### The problem
Look through the records and copy each line that has "emph" in it.

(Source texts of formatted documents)

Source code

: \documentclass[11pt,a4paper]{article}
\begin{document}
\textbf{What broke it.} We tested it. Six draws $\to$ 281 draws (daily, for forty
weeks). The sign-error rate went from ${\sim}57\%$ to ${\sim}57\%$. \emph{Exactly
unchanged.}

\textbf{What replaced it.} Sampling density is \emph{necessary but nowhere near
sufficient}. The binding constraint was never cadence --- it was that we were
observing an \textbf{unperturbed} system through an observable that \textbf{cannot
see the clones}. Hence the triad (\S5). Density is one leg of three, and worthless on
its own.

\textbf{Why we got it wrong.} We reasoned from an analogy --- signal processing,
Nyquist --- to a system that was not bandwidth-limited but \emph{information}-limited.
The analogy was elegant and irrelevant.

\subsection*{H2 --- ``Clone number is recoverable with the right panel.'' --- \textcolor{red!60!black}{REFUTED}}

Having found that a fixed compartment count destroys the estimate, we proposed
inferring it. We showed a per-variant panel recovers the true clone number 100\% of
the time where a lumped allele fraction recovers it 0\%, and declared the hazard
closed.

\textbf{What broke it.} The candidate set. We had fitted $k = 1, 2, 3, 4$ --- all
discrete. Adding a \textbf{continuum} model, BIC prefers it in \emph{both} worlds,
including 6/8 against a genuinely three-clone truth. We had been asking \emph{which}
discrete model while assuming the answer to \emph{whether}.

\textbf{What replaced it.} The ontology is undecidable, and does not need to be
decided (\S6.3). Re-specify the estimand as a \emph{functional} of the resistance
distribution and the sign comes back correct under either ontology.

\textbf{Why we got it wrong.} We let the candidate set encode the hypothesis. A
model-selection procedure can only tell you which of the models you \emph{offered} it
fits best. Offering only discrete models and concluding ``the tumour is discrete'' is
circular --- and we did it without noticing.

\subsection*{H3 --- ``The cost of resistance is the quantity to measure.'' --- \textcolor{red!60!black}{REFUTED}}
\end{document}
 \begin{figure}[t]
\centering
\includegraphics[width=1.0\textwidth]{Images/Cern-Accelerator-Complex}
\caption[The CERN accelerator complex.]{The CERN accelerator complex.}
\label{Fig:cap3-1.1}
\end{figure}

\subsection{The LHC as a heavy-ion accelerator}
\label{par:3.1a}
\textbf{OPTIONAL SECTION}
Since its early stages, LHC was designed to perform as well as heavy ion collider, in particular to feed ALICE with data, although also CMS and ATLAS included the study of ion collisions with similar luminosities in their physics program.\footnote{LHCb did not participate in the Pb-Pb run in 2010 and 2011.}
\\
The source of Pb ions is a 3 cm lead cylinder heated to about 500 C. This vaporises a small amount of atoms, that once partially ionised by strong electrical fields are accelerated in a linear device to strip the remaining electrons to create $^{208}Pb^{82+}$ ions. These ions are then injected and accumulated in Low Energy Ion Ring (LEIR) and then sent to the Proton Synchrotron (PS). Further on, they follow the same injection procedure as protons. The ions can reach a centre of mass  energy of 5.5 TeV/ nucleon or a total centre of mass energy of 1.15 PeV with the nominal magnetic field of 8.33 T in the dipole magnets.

### Solved exercise
weeks). The sign-error rate went from ${\sim}57\%$ to ${\sim}57\%$. \emph{Exactly
\textbf{What replaced it.} Sampling density is \emph{necessary but nowhere near
Nyquist --- to a system that was not bandwidth-limited but \emph{information}-limited.
discrete. Adding a \textbf{continuum} model, BIC prefers it in \emph{both} worlds,
including 6/8 against a genuinely three-clone truth. We had been asking \emph{which}
discrete model while assuming the answer to \emph{whether}.
decided (\S6.3). Re-specify the estimand as a \emph{functional} of the resistance
model-selection procedure can only tell you which of the models you \emph{offered} it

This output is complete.